Bilindiği gibi A Milli Basketbol takımımız 2010 Dünya Basketbol Şampiyonası'nda inanılmaz bir başarıya imza atıp final oynadı, ABD takımını yenemeyince şampiyonayı 2. olarak bitirdi. Bizlere bıraktıkları da sevinç, gurur, para tartışması oldu.

Oyuncular, yönetmelikte yer aldığı üzere 500 Cumhuriyet altını, bir de başbakanın sözü üzerine 1.5 milyon lira prim aldılar. Ayrıca Ali Ağaoğlu da her birine birer adet lüks ev verdi. Aldıkları parayı hakettikleri konusunda hemfikiriz fakat bu kadar abartılması gerekir miydi? Ya da Nevin Yanıt kaç ay önceki başarısının emeğini hala alamamışken, basketbol takımının parayı hemen alması doğru oldu mu? Antalya'da dünya rekoru kıran Nurcan Taylan'a aynı destek verildi mi? Daha yeni Sırbıstan'da Banja Luka Challengerda şampiyon olan Marsel İlhan'dan başbakanın haberi var mı? Ben söyleyeyim: Hayır.

Çünkü biz sadece popüler olan şeylerle ilgileniyoruz, onlara haber değeri veriyoruz. Evet, saydıklarım belki basketbol şampiyonası kadar Türkiye'nin tanıtımına yardımcı olmamış olabilir, ama asıl merak ettiğim konu biz Amerika'dan zengin miyiz? Zira ABD milli takımına verilen para kişi başı sadece 25.000 dolar!

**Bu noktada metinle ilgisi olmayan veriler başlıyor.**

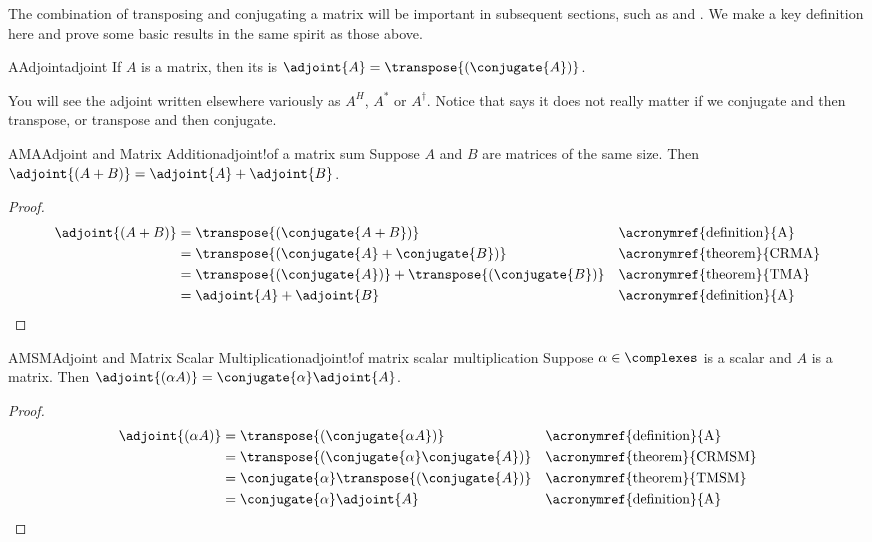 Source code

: %
The combination of transposing and conjugating a matrix will be important in subsequent sections, such as  and .  We make a key definition here and prove some basic results in the same spirit as those above.
%
\begin{definition}{A}{Adjoint}{adjoint}
If $A$ is a matrix, then its  is
$\adjoint{A}=\transpose{\left(\conjugate{A}\right)}$.
\end{definition}
%
You will see the adjoint written elsewhere variously as $A^H$, $A^\ast$ or $A^\dagger$.  Notice that  says it does not really matter if we conjugate and then transpose, or transpose and then conjugate.
%
\begin{theorem}{AMA}{Adjoint and Matrix Addition}{adjoint!of a matrix sum}
Suppose $A$ and $B$ are matrices of the same size.  Then $\adjoint{\left(A+B\right)}=\adjoint{A}+\adjoint{B}$.
\end{theorem}
%
\begin{proof}
%
\begin{align*}
\adjoint{\left(A+B\right)}
&=\transpose{\left(\conjugate{A+B}\right)}
&&\text{\acronymref{definition}{A}}\\
%
&=\transpose{\left(\conjugate{A}+\conjugate{B}\right)}
&&\text{\acronymref{theorem}{CRMA}}\\
%
&=\transpose{\left(\conjugate{A}\right)}+\transpose{\left(\conjugate{B}\right)}
&&\text{\acronymref{theorem}{TMA}}\\
%
&=\adjoint{A}+\adjoint{B}
&&\text{\acronymref{definition}{A}}
%
\end{align*}
%
\end{proof}
%
\begin{theorem}{AMSM}{Adjoint and Matrix Scalar Multiplication}{adjoint!of matrix scalar multiplication}
Suppose $\alpha\in\complexes$ is a scalar and $A$ is a matrix.  Then $\adjoint{\left(\alpha A\right)}=\conjugate{\alpha}\adjoint{A}$.
\end{theorem}
%
\begin{proof}
%
\begin{align*}
\adjoint{\left(\alpha A\right)}
&=\transpose{\left(\conjugate{\alpha A}\right)}
&&\text{\acronymref{definition}{A}}\\
%
&=\transpose{\left(\conjugate{\alpha}\conjugate{A}\right)}
&&\text{\acronymref{theorem}{CRMSM}}\\
%
&=\conjugate{\alpha}\transpose{\left(\conjugate{A}\right)}
&&\text{\acronymref{theorem}{TMSM}}\\
%
&=\conjugate{\alpha}\adjoint{A}
&&\text{\acronymref{definition}{A}}
%
\end{align*}
%
\end{proof}
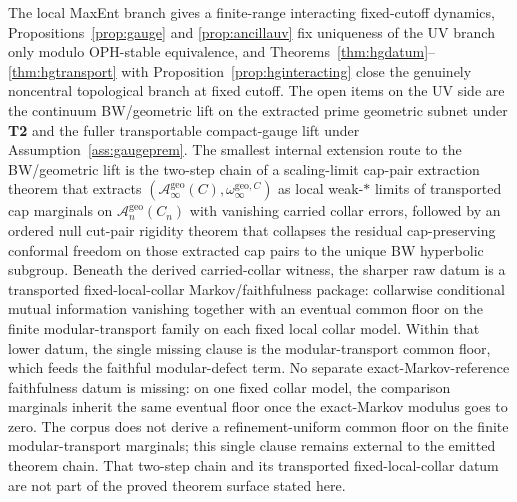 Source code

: \documentclass[11pt]{article}
\begin{document}
The local MaxEnt branch gives a finite-range interacting fixed-cutoff dynamics, Propositions~\ref{prop:gauge} and \ref{prop:ancillauv} fix uniqueness of the UV branch only modulo OPH-stable equivalence, and Theorems~\ref{thm:hgdatum}--\ref{thm:hgtransport} with Proposition~\ref{prop:hginteracting} close the genuinely noncentral topological branch at fixed cutoff. The open items on the UV side are the continuum BW/geometric lift on the extracted prime geometric subnet under \textbf{T2} and the fuller transportable compact-gauge lift under Assumption~\ref{ass:gaugeprem}. The smallest internal extension route to the BW/geometric lift is the two-step chain of a scaling-limit cap-pair extraction theorem that extracts \((\mathcal A_\infty^{\mathrm{geo}}(C),\omega_\infty^{\mathrm{geo},C})\) as local weak-\(*\) limits of transported cap marginals on \(\mathcal A_n^{\mathrm{geo}}(C_n)\) with vanishing carried collar errors, followed by an ordered null cut-pair rigidity theorem that collapses the residual cap-preserving conformal freedom on those extracted cap pairs to the unique BW hyperbolic subgroup. Beneath the derived carried-collar witness, the sharper raw datum is a transported fixed-local-collar Markov/faithfulness package: collarwise conditional mutual information vanishing together with an eventual common floor on the finite modular-transport family on each fixed local collar model. Within that lower datum, the single missing clause is the modular-transport common floor, which feeds the faithful modular-defect term. No separate exact-Markov-reference faithfulness datum is missing: on one fixed collar model, the comparison marginals inherit the same eventual floor once the exact-Markov modulus goes to zero. The corpus does not derive a refinement-uniform common floor on the finite modular-transport marginals; this single clause remains external to the emitted theorem chain. That two-step chain and its transported fixed-local-collar datum are not part of the proved theorem surface stated here.
\end{document}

Tabi şöyle de bir durum var, geçenlerde Hakan Ünsal köşesinde yazdı, "2002'de dünya 3.sü olduğumuzda bize verilecek olan prim için hayır kampanyaları başlatılmıştı, ya Türkiye'nin refah seviyesi şimdilerde yükseldi, ya da insanlar futboldan nefret ediyormuş" diye. Keşke ilk dediği gibi olsa, keşke Türkiye'nin refah seviyesi yükselmiş olsa da biz bol keseden spocularımıza dünyaları alsak. Ama sen binlerce öğretmen açığına rağmen, hiçbirini kadroya almıyorsan ve ortalık sırf bu yüzden üniversite mezunu işsizden geçilmiyorsa, kusura bakma ama senin bu parayı verme gibi bir lüksün yok.

Ücretin fazlalığına tepki göstermenin yaşanan başarıyı küçümsemekle uzaktan yakından alakası yok. Hepsiyle ayrı ayrı gurur duyuyoruz, çok daha başarılı olmalarını da istiyoruz kişisel kariyerlerinde. Sadece yere daha sağlam basılması gerektiği taraftarıyız sanırım.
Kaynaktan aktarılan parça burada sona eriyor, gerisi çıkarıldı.